Dataset records
BEGIN
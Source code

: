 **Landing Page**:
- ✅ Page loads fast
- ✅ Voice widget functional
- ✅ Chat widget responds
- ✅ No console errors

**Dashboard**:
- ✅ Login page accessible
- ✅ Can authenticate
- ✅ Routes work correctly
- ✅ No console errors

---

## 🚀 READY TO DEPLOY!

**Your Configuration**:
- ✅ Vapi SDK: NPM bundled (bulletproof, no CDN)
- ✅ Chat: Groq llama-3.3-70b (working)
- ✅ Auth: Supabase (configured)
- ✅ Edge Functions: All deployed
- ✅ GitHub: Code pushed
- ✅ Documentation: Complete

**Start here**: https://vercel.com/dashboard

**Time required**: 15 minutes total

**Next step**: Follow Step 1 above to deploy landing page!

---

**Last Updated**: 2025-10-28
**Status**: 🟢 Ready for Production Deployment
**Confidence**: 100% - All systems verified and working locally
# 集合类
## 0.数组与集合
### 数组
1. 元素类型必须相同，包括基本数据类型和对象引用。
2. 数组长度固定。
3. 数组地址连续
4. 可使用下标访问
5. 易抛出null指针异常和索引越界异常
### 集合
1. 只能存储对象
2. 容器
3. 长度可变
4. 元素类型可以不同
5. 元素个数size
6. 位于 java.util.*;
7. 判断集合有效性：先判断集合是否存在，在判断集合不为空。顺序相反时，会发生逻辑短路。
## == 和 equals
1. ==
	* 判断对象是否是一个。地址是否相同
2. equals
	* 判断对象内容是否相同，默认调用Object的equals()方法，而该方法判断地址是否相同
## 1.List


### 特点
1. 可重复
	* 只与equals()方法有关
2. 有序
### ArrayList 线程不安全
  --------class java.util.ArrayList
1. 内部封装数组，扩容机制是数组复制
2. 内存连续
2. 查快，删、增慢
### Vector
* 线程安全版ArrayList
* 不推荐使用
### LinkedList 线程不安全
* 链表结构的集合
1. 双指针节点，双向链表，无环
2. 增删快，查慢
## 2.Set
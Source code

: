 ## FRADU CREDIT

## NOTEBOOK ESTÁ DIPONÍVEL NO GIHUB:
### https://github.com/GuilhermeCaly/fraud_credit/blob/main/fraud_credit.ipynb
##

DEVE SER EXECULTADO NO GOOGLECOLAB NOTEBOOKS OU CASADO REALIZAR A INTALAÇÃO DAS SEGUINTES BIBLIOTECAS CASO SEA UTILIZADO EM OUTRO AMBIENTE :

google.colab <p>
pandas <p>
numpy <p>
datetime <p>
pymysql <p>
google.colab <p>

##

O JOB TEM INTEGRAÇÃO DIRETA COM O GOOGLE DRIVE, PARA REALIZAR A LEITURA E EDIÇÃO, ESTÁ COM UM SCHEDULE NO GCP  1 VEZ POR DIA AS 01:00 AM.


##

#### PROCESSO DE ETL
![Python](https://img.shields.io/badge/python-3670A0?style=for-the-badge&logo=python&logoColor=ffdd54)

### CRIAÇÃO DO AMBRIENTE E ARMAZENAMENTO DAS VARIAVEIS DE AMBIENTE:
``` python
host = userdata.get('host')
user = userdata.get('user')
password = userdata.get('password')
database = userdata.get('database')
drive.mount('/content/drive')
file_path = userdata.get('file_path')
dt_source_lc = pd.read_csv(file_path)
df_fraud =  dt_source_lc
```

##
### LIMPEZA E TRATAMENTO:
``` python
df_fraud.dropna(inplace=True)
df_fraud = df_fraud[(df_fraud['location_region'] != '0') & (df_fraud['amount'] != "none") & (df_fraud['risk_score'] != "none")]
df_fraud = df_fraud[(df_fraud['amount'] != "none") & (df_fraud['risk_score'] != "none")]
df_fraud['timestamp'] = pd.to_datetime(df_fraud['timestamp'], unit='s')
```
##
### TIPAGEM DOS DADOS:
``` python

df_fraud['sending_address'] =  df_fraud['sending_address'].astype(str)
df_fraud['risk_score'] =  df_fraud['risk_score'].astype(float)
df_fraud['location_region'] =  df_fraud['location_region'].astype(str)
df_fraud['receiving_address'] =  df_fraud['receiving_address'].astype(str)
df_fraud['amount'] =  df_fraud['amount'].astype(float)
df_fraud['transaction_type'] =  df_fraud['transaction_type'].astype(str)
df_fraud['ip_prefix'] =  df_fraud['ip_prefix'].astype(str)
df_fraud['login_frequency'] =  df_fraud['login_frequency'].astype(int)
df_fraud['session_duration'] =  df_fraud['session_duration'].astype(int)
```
END
Problem description
Every record shown above should be given back exactly.

Exercise response
Source code

: **Landing Page**:
- ✅ Page loads fast
- ✅ Voice widget functional
- ✅ Chat widget responds
- ✅ No console errors

**Dashboard**:
- ✅ Login page accessible
- ✅ Can authenticate
- ✅ Routes work correctly
- ✅ No console errors

---

## 🚀 READY TO DEPLOY!

**Your Configuration**:
- ✅ Vapi SDK: NPM bundled (bulletproof, no CDN)
- ✅ Chat: Groq llama-3.3-70b (working)
- ✅ Auth: Supabase (configured)
- ✅ Edge Functions: All deployed
- ✅ GitHub: Code pushed
- ✅ Documentation: Complete

**Start here**: https://vercel.com/dashboard

**Time required**: 15 minutes total

**Next step**: Follow Step 1 above to deploy landing page!

---

**Last Updated**: 2025-10-28
**Status**: 🟢 Ready for Production Deployment
**Confidence**: 100% - All systems verified and working locally
# 集合类
## 0.数组与集合
### 数组
1. 元素类型必须相同，包括基本数据类型和对象引用。
2. 数组长度固定。
3. 数组地址连续
4. 可使用下标访问
5. 易抛出null指针异常和索引越界异常
### 集合
1. 只能存储对象
2. 容器
3. 长度可变
4. 元素类型可以不同
5. 元素个数size
6. 位于 java.util.*;
7. 判断集合有效性：先判断集合是否存在，在判断集合不为空。顺序相反时，会发生逻辑短路。
## == 和 equals
1. ==
	* 判断对象是否是一个。地址是否相同
2. equals
	* 判断对象内容是否相同，默认调用Object的equals()方法，而该方法判断地址是否相同
## 1.List


### 特点
1. 可重复
	* 只与equals()方法有关
2. 有序
### ArrayList 线程不安全
  --------class java.util.ArrayList
1. 内部封装数组，扩容机制是数组复制
2. 内存连续
2. 查快，删、增慢
### Vector
* 线程安全版ArrayList
* 不推荐使用
### LinkedList 线程不安全
* 链表结构的集合
1. 双指针节点，双向链表，无环
2. 增删快，查慢
## 2.Set
Source code

: ## FRADU CREDIT

## NOTEBOOK ESTÁ DIPONÍVEL NO GIHUB:
### https://github.com/GuilhermeCaly/fraud_credit/blob/main/fraud_credit.ipynb
##

DEVE SER EXECULTADO NO GOOGLECOLAB NOTEBOOKS OU CASADO REALIZAR A INTALAÇÃO DAS SEGUINTES BIBLIOTECAS CASO SEA UTILIZADO EM OUTRO AMBIENTE :

google.colab <p>
pandas <p>
numpy <p>
datetime <p>
pymysql <p>
google.colab <p>

##

O JOB TEM INTEGRAÇÃO DIRETA COM O GOOGLE DRIVE, PARA REALIZAR A LEITURA E EDIÇÃO, ESTÁ COM UM SCHEDULE NO GCP  1 VEZ POR DIA AS 01:00 AM.


##

#### PROCESSO DE ETL
![Python](https://img.shields.io/badge/python-3670A0?style=for-the-badge&logo=python&logoColor=ffdd54)

### CRIAÇÃO DO AMBRIENTE E ARMAZENAMENTO DAS VARIAVEIS DE AMBIENTE:
``` python
host = userdata.get('host')
user = userdata.get('user')
password = userdata.get('password')
database = userdata.get('database')
drive.mount('/content/drive')
file_path = userdata.get('file_path')
dt_source_lc = pd.read_csv(file_path)
df_fraud =  dt_source_lc
```

##
### LIMPEZA E TRATAMENTO:
``` python
df_fraud.dropna(inplace=True)
df_fraud = df_fraud[(df_fraud['location_region'] != '0') & (df_fraud['amount'] != "none") & (df_fraud['risk_score'] != "none")]
df_fraud = df_fraud[(df_fraud['amount'] != "none") & (df_fraud['risk_score'] != "none")]
df_fraud['timestamp'] = pd.to_datetime(df_fraud['timestamp'], unit='s')
```
##
### TIPAGEM DOS DADOS:
``` python

df_fraud['sending_address'] =  df_fraud['sending_address'].astype(str)
df_fraud['risk_score'] =  df_fraud['risk_score'].astype(float)
df_fraud['location_region'] =  df_fraud['location_region'].astype(str)
df_fraud['receiving_address'] =  df_fraud['receiving_address'].astype(str)
df_fraud['amount'] =  df_fraud['amount'].astype(float)
df_fraud['transaction_type'] =  df_fraud['transaction_type'].astype(str)
df_fraud['ip_prefix'] =  df_fraud['ip_prefix'].astype(str)
df_fraud['login_frequency'] =  df_fraud['login_frequency'].astype(int)
df_fraud['session_duration'] =  df_fraud['session_duration'].astype(int)
```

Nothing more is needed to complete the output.